The following commit(s) were added to refs/heads/master by this push:
     new f7be5fe  HIVE-23917: Reset key access count during eviction in VectorGroupByOperator (#1306)
f7be5fe is described below

commit f7be5fe240e5e057edff9c14f03f6cc17367bc92
Author: rbalamohan <rb...@apache.org>
AuthorDate: Wed Jul 29 09:13:11 2020 +0530

    HIVE-23917: Reset key access count during eviction in VectorGroupByOperator (#1306)
---
 .../hive/ql/exec/vector/VectorAggregationBufferRow.java       |  4 ++++
 .../hadoop/hive/ql/exec/vector/VectorGroupByOperator.java     |  4 +++-
 .../hadoop/hive/ql/exec/vector/TestVectorGroupByOperator.java | 11 +++++++++++
 3 files changed, 18 insertions(+), 1 deletion(-)

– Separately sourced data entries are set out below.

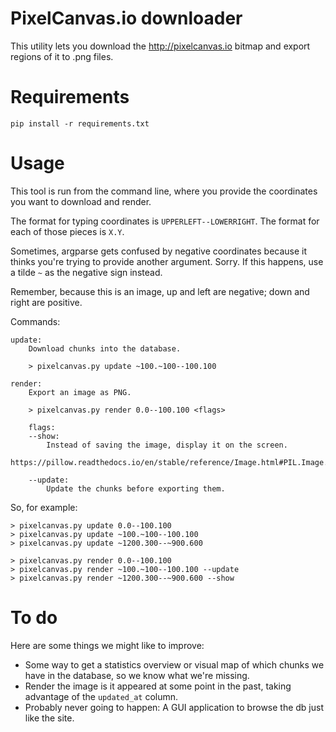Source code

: PixelCanvas.io downloader
=========================

This utility lets you download the http://pixelcanvas.io bitmap and export regions of it to .png files.

# Requirements

    pip install -r requirements.txt

# Usage

This tool is run from the command line, where you provide the coordinates you
want to download and render.

The format for typing coordinates is `UPPERLEFT--LOWERRIGHT`. The format for
each of those pieces is `X.Y`.

Sometimes, argparse gets confused by negative coordinates because it thinks
you're trying to provide another argument. Sorry.
If this happens, use a tilde `~` as the negative sign instead.

Remember, because this is an image, up and left are negative;
down and right are positive.

Commands:

    update:
        Download chunks into the database.

        > pixelcanvas.py update ~100.~100--100.100

    render:
        Export an image as PNG.

        > pixelcanvas.py render 0.0--100.100 <flags>

        flags:
        --show:
            Instead of saving the image, display it on the screen.
            https://pillow.readthedocs.io/en/stable/reference/Image.html#PIL.Image.Image.show

        --update:
            Update the chunks before exporting them.

So, for example:

    > pixelcanvas.py update 0.0--100.100
    > pixelcanvas.py update ~100.~100--100.100
    > pixelcanvas.py update ~1200.300--~900.600

    > pixelcanvas.py render 0.0--100.100
    > pixelcanvas.py render ~100.~100--100.100 --update
    > pixelcanvas.py render ~1200.300--~900.600 --show

# To do

Here are some things we might like to improve:

- Some way to get a statistics overview or visual map of which chunks we have in the database, so we know what we're missing.
- Render the image is it appeared at some point in the past, taking advantage of the `updated_at` column.
- Probably never going to happen: A GUI application to browse the db just like the site.
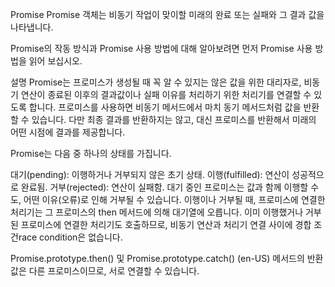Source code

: Promise
Promise 객체는 비동기 작업이 맞이할 미래의 완료 또는 실패와 그 결과 값을 나타냅니다.

Promise의 작동 방식과 Promise 사용 방법에 대해 알아보려면 먼저 Promise 사용 방법을 읽어 보십시오.

설명
Promise는 프로미스가 생성될 때 꼭 알 수 있지는 않은 값을 위한 대리자로, 비동기 연산이 종료된 이후의 결과값이나 실패 이유를 처리하기 위한 처리기를 연결할 수 있도록 합니다. 프로미스를 사용하면 비동기 메서드에서 마치 동기 메서드처럼 값을 반환할 수 있습니다. 다만 최종 결과를 반환하지는 않고, 대신 프로미스를 반환해서 미래의 어떤 시점에 결과를 제공합니다.

Promise는 다음 중 하나의 상태를 가집니다.

대기(pending): 이행하거나 거부되지 않은 초기 상태.
이행(fulfilled): 연산이 성공적으로 완료됨.
거부(rejected): 연산이 실패함.
대기 중인 프로미스는 값과 함께 이행할 수도, 어떤 이유(오류)로 인해 거부될 수 있습니다. 이행이나 거부될 때, 프로미스에 연결한 처리기는 그 프로미스의 then 메서드에 의해 대기열에 오릅니다. 이미 이행했거나 거부된 프로미스에 연결한 처리기도 호출하므로, 비동기 연산과 처리기 연결 사이에 경합 조건race condition은 없습니다.

Promise.prototype.then() 및 Promise.prototype.catch() (en-US) 메서드의 반환 값은 다른 프로미스이므로, 서로 연결할 수 있습니다.
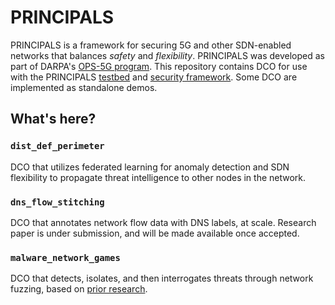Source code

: # PRINCIPALS

PRINCIPALS is a framework for securing 5G and other SDN-enabled networks that balances *safety* and *flexibility*.
PRINCIPALS was developed as part of DARPA's [OPS-5G program](https://www.darpa.mil/research/programs/open-programmable-secure-5g).
This repository contains DCO for use with the PRINCIPALS [testbed](https://github.com/tolgaoa/oai5gcore_scaling) and [security framework](https://github.com/parasecurity/principals). Some DCO are implemented as standalone demos. 


What's here?
------------
### `dist_def_perimeter`

DCO that utilizes federated learning for anomaly detection and SDN flexibility to propagate threat intelligence to other nodes in the network. 

### `dns_flow_stitching`

DCO that annotates network flow data with DNS labels, at scale. Research paper is under submission, and will be made available once accepted. 

### `malware_network_games`

DCO that detects, isolates, and then interrogates threats through network fuzzing, based on [prior research](https://dl.acm.org/doi/abs/10.1145/2076732.2076734).


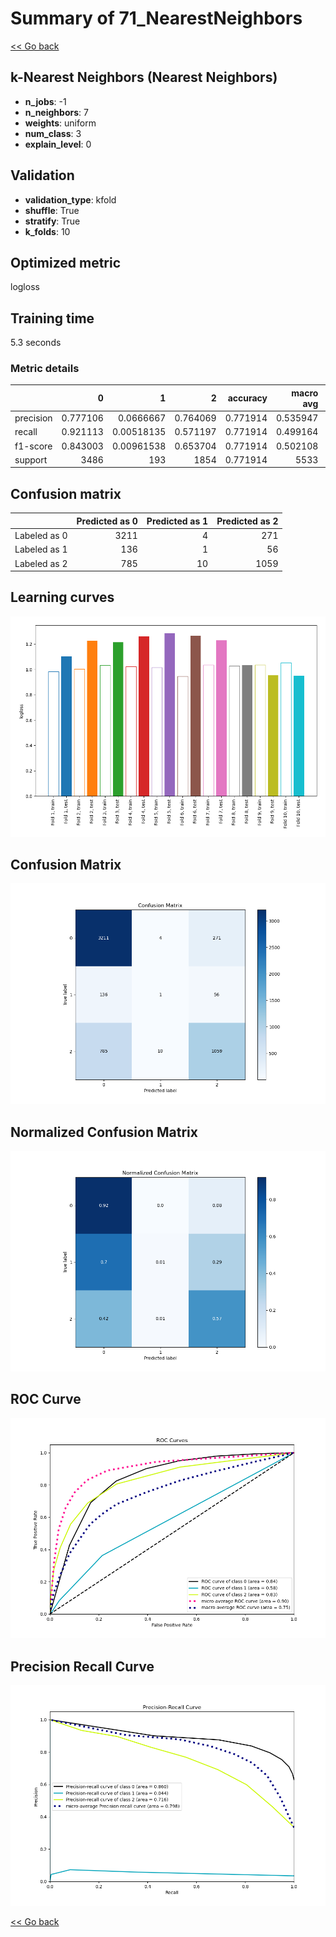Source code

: # Summary of 71_NearestNeighbors

[<< Go back](../README.md)


## k-Nearest Neighbors (Nearest Neighbors)
- **n_jobs**: -1
- **n_neighbors**: 7
- **weights**: uniform
- **num_class**: 3
- **explain_level**: 0

## Validation
 - **validation_type**: kfold
 - **shuffle**: True
 - **stratify**: True
 - **k_folds**: 10

## Optimized metric
logloss

## Training time

5.3 seconds

### Metric details
|           |           0 |            1 |           2 |   accuracy |   macro avg |   weighted avg |   logloss |
|:----------|------------:|-------------:|------------:|-----------:|------------:|---------------:|----------:|
| precision |    0.777106 |   0.0666667  |    0.764069 |   0.771914 |    0.535947 |       0.747956 |   1.15185 |
| recall    |    0.921113 |   0.00518135 |    0.571197 |   0.771914 |    0.499164 |       0.771914 |   1.15185 |
| f1-score  |    0.843003 |   0.00961538 |    0.653704 |   0.771914 |    0.502108 |       0.750503 |   1.15185 |
| support   | 3486        | 193          | 1854        |   0.771914 | 5533        |    5533        |   1.15185 |


## Confusion matrix
|              |   Predicted as 0 |   Predicted as 1 |   Predicted as 2 |
|:-------------|-----------------:|-----------------:|-----------------:|
| Labeled as 0 |             3211 |                4 |              271 |
| Labeled as 1 |              136 |                1 |               56 |
| Labeled as 2 |              785 |               10 |             1059 |

## Learning curves
![Learning curves](learning_curves.png)
## Confusion Matrix

![Confusion Matrix](confusion_matrix.png)


## Normalized Confusion Matrix

![Normalized Confusion Matrix](confusion_matrix_normalized.png)


## ROC Curve

![ROC Curve](roc_curve.png)


## Precision Recall Curve

![Precision Recall Curve](precision_recall_curve.png)



[<< Go back](../README.md)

diff --git a/ql/src/java/org/apache/hadoop/hive/ql/exec/vector/VectorAggregationBufferRow.java b/ql/src/java/org/apache/hadoop/hive/ql/exec/vector/VectorAggregationBufferRow.java
index a7ef154..a265e52 100644
--- a/ql/src/java/org/apache/hadoop/hive/ql/exec/vector/VectorAggregationBufferRow.java
+++ b/ql/src/java/org/apache/hadoop/hive/ql/exec/vector/VectorAggregationBufferRow.java
@@ -89,4 +89,8 @@ public class VectorAggregationBufferRow {
   public void incrementAccessCount() {
     accessed++;
   }
+
+  public void resetAccessCount() {
+    accessed = 0;
+  }
 }
diff --git a/ql/src/java/org/apache/hadoop/hive/ql/exec/vector/VectorGroupByOperator.java b/ql/src/java/org/apache/hadoop/hive/ql/exec/vector/VectorGroupByOperator.java
index 85535f5..02864d9 100644
--- a/ql/src/java/org/apache/hadoop/hive/ql/exec/vector/VectorGroupByOperator.java
+++ b/ql/src/java/org/apache/hadoop/hive/ql/exec/vector/VectorGroupByOperator.java
@@ -599,8 +599,10 @@ public class VectorGroupByOperator extends Operator<GroupByDesc>
       while(iter.hasNext()) {
         Map.Entry<KeyWrapper, VectorAggregationBufferRow> pair = iter.next();
         if (!all && avgAccess >= 1) {
-          // Retain entries when access pattern is > than average access
           if (pair.getValue().getAccessCount() > avgAccess) {
+            // resetting to give chance for other entries
+            totalAccessCount -= pair.getValue().getAccessCount();
+            pair.getValue().resetAccessCount();
             continue;
           }
         }
diff --git a/ql/src/test/org/apache/hadoop/hive/ql/exec/vector/TestVectorGroupByOperator.java b/ql/src/test/org/apache/hadoop/hive/ql/exec/vector/TestVectorGroupByOperator.java
index c22a833..d6a8548 100644
--- a/ql/src/test/org/apache/hadoop/hive/ql/exec/vector/TestVectorGroupByOperator.java
+++ b/ql/src/test/org/apache/hadoop/hive/ql/exec/vector/TestVectorGroupByOperator.java
@@ -692,11 +692,18 @@ public class TestVectorGroupByOperator {
 
     // This processing would trigger flush
     for (VectorizedRowBatch unit: data) {
+      long zeroAccessBeforeFlush = getElementsWithZeroAccess(processingMode.mapKeysAggregationBuffers);
       vgo.process(unit,  0);
       long freqElementsAfterFlush = getElementsHigherThan(processingMode.mapKeysAggregationBuffers, avgAccess);
 
       assertTrue("After flush: " + freqElementsAfterFlush + ", before flush: " + numElementsToBeRetained,
           (freqElementsAfterFlush >= numElementsToBeRetained));
+
+      // ensure that freq elements are reset for providing chance for others
+      long zeroAccessAfterFlush = getElementsWithZeroAccess(processingMode.mapKeysAggregationBuffers);
+      assertTrue("After flush: " + zeroAccessAfterFlush + ", before flush: " + zeroAccessBeforeFlush,
+          (zeroAccessAfterFlush > zeroAccessBeforeFlush));
+
       break;
     }
     vgo.close(false);
@@ -706,6 +713,10 @@ public class TestVectorGroupByOperator {
     return aggMap.values().stream().filter(v -> (v.getAccessCount() > avgAccess)).count();
   }
 
+  long getElementsWithZeroAccess(Map<KeyWrapper, VectorAggregationBufferRow> aggMap) {
+    return aggMap.values().stream().filter(v -> (v.getAccessCount() == 0)).count();
+  }
+
   @Test
   public void testMaxHTEntriesFlush() throws HiveException {